Both French sources are different: P1 has much in common with the version in the Purcell manuscript, but P2 is sufficiently different from P1 to suggest that both came from separate sources. Although Babell, also written in non-mesuré notation, is closely allied to P1 (and thus the Purcell manuscript in terms of some variant readings), the overall shape of Purcell is so discrete as to suggest that he was expanding on an already extant composition. It is likely that the Babell version was copied from P1, or a very similar source. Given the other contents of the Babell manuscript, we can be certain that it was copied in England and since it is highly unusual for English manuscripts to be circulated on the Continent at this time, it is more feasible that both Purcell and Babell were copied from an imported French source.

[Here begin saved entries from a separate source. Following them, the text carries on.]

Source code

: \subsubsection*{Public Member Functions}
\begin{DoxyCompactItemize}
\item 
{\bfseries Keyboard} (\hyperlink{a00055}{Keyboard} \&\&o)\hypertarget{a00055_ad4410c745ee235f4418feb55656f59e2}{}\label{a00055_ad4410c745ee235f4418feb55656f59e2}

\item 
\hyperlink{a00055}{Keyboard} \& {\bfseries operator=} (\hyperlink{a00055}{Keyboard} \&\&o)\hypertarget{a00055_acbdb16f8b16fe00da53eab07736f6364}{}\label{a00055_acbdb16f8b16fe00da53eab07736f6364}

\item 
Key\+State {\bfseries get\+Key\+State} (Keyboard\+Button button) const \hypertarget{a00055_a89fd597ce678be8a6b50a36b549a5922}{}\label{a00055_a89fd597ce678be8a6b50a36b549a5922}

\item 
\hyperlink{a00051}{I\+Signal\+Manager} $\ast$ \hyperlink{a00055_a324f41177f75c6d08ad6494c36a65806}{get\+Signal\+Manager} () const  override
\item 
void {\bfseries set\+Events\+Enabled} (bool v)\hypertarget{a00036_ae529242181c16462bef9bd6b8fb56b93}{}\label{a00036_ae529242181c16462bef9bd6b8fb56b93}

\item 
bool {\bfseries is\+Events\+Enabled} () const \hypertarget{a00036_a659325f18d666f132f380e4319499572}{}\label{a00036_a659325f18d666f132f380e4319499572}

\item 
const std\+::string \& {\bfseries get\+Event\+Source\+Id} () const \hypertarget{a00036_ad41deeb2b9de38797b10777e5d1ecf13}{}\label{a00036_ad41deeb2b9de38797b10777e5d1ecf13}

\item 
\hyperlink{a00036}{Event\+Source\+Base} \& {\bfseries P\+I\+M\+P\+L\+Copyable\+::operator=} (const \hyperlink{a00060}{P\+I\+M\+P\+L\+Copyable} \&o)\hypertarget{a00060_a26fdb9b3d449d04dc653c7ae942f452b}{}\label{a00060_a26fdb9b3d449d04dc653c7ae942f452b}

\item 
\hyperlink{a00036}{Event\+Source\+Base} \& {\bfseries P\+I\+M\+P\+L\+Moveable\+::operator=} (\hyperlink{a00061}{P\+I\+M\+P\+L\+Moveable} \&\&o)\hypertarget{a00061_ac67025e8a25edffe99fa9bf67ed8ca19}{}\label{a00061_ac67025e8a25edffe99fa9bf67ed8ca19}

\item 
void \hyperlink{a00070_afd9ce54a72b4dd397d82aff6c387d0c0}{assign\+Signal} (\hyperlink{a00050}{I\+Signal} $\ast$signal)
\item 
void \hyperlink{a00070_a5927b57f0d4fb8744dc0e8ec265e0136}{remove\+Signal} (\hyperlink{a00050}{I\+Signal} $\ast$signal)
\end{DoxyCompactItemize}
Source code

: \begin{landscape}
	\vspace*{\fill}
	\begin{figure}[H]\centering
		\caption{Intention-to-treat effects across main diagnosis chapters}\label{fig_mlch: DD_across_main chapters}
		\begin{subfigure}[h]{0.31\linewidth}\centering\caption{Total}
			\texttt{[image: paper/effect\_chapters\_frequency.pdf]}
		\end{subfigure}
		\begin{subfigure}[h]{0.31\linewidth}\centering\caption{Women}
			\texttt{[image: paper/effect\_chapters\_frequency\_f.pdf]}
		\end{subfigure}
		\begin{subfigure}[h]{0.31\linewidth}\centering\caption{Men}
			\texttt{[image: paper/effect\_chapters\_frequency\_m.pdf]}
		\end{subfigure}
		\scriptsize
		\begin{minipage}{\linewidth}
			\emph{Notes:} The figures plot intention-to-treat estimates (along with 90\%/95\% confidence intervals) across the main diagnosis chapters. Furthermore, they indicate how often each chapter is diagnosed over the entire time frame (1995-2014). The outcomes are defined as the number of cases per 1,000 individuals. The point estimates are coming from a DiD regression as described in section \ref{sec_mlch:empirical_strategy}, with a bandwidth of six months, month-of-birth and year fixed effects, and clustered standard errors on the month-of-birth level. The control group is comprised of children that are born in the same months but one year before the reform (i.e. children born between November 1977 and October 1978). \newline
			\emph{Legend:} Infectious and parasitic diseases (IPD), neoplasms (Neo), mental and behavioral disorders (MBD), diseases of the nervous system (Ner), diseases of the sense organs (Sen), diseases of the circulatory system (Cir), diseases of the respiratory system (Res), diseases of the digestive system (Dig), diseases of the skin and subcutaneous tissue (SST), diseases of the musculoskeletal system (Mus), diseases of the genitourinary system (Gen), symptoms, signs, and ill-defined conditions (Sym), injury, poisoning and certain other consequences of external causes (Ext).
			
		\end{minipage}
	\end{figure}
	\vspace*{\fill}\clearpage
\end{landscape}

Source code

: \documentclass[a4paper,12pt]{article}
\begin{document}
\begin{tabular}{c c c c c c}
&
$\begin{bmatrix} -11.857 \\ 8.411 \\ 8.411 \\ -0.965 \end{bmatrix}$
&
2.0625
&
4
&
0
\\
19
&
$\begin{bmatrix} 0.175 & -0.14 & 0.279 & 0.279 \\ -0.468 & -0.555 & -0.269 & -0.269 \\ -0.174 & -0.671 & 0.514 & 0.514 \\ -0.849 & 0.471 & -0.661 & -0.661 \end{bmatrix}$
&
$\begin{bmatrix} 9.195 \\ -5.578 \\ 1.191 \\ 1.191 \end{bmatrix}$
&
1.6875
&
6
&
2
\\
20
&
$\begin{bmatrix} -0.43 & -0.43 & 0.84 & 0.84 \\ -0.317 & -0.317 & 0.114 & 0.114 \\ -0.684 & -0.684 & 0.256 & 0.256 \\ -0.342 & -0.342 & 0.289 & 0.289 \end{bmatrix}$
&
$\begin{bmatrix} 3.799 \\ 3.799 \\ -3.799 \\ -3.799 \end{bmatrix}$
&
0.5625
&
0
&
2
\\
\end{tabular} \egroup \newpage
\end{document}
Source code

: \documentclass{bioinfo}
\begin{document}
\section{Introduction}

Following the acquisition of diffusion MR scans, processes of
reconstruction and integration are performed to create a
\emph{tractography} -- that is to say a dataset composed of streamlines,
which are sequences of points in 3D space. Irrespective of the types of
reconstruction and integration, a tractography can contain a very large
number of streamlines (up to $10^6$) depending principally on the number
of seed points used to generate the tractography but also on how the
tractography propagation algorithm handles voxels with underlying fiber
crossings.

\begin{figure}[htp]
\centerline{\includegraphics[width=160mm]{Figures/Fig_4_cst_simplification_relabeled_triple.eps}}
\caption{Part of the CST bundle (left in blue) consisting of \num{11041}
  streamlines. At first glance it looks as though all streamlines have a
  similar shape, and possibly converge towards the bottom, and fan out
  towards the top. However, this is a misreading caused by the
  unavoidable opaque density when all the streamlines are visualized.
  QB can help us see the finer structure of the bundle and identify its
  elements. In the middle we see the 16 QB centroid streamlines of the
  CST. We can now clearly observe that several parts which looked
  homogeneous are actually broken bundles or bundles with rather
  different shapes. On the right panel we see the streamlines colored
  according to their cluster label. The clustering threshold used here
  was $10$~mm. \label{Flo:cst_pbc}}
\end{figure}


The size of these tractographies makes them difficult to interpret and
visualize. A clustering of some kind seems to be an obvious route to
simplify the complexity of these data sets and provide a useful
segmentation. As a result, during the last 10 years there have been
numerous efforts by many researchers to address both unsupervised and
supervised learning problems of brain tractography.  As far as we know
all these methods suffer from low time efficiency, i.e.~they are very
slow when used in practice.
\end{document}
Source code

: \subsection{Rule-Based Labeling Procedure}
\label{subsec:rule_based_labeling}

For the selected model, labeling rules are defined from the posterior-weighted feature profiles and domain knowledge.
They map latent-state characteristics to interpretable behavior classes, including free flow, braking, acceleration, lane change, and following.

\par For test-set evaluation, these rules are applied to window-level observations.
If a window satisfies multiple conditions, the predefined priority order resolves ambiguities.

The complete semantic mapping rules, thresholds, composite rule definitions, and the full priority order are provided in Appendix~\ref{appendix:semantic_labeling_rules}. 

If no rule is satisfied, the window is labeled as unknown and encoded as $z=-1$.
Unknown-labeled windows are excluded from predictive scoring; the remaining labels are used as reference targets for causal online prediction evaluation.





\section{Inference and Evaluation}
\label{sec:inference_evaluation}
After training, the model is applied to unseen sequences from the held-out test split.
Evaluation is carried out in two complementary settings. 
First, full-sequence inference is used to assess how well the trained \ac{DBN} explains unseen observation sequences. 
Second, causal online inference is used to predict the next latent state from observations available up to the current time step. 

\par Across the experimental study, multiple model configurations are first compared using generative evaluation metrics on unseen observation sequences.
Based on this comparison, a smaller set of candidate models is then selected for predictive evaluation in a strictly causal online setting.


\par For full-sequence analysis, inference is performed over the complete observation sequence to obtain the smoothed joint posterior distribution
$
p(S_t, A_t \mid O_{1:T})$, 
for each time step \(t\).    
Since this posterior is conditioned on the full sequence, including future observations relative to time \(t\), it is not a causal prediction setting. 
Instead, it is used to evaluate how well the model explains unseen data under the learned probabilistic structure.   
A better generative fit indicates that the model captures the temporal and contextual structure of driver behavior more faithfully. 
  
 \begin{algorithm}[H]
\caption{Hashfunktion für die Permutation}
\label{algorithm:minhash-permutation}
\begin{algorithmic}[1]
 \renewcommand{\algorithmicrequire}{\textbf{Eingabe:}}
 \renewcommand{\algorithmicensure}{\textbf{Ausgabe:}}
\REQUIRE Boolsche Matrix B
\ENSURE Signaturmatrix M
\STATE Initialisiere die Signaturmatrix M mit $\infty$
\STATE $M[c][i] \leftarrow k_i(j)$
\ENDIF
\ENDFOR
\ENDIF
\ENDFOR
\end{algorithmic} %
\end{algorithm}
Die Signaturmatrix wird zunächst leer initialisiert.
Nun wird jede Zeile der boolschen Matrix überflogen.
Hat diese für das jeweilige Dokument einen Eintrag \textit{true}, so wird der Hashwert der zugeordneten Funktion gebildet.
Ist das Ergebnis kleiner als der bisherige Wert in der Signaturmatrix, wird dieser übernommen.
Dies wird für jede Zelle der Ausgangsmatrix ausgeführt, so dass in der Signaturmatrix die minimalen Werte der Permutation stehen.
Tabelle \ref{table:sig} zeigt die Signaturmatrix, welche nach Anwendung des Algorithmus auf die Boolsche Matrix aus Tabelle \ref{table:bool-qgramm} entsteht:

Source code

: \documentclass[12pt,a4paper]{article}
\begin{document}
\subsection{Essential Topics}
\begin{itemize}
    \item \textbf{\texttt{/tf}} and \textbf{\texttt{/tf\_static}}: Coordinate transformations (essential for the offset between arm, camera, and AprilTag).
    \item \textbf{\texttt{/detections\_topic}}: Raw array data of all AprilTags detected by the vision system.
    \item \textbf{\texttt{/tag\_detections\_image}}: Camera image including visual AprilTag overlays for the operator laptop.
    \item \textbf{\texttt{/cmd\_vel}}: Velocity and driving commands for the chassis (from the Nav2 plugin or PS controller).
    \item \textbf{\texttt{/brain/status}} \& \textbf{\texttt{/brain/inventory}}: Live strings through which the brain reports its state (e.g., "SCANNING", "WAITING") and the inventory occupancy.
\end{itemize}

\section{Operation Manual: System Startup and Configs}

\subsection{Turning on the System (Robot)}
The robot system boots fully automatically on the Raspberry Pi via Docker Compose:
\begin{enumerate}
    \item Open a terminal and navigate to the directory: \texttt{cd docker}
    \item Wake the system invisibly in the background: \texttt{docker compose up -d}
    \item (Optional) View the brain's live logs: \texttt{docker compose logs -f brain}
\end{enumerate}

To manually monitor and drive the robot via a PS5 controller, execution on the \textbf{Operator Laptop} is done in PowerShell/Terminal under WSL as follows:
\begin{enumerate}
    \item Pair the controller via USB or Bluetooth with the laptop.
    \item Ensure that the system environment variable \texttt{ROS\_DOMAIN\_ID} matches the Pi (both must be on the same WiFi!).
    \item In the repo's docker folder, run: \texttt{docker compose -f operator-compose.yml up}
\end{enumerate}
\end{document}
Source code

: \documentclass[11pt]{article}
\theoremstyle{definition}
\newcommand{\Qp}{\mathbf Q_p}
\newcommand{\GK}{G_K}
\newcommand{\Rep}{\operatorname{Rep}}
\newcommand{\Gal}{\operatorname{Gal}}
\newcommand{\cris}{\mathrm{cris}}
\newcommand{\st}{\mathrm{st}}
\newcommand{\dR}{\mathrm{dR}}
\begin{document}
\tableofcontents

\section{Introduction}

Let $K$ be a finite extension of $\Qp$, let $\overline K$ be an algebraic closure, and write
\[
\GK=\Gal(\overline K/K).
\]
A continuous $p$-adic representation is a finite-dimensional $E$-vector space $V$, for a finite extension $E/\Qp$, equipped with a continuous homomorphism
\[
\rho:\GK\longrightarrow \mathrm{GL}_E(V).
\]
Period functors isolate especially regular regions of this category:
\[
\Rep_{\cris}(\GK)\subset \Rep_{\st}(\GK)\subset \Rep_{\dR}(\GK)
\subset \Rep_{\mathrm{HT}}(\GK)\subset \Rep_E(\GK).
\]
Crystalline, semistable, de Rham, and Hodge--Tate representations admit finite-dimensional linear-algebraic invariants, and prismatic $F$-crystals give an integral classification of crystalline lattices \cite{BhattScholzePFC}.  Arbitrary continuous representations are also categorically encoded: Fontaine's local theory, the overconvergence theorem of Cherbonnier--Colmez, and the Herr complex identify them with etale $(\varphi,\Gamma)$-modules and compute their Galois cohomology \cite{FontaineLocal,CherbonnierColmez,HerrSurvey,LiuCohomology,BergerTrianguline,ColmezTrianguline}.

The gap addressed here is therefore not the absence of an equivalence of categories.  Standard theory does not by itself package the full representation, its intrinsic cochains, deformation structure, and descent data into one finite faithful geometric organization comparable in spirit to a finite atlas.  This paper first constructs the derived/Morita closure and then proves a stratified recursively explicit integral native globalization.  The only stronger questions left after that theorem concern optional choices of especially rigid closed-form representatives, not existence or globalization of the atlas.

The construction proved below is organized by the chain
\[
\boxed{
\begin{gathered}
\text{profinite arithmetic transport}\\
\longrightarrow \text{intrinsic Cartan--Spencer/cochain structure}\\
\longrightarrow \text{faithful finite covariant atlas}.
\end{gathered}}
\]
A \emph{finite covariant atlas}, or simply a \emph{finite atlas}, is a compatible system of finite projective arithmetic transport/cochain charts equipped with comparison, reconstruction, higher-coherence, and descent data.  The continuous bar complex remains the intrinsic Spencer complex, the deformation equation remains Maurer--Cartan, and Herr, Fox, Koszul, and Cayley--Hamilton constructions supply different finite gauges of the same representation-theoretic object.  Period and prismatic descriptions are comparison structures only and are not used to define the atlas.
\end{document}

The implications of this are evident: that Purcell is probably not the author of the C major prelude casts doubt on the authenticity of the A minor prelude (MS Mus.1 no. 14), which was published by Purcell's widow in 1696 (A Choice Collection of Lessons…). Written in a similarly free style, it remains remarkably different from Purcell's other preludes which, when displaying free figuration tend more towards a style brisé homophony.

Overall, this relatively detailed treatment of the chosen manuscripts is highly successful. That manuscripts other than autograph sources are referred to is also significant since the relationships between sources, copyists and various versions demonstrates yet another facet of this fascinating bibliographical survey. On the whole, the perception of interesting source relationships, placed in a cultural and historical light, makes Purcell Manuscripts an important and valuable resource not only for scholars of late seventeenth-century English music, but anyone interested in bibliographical research.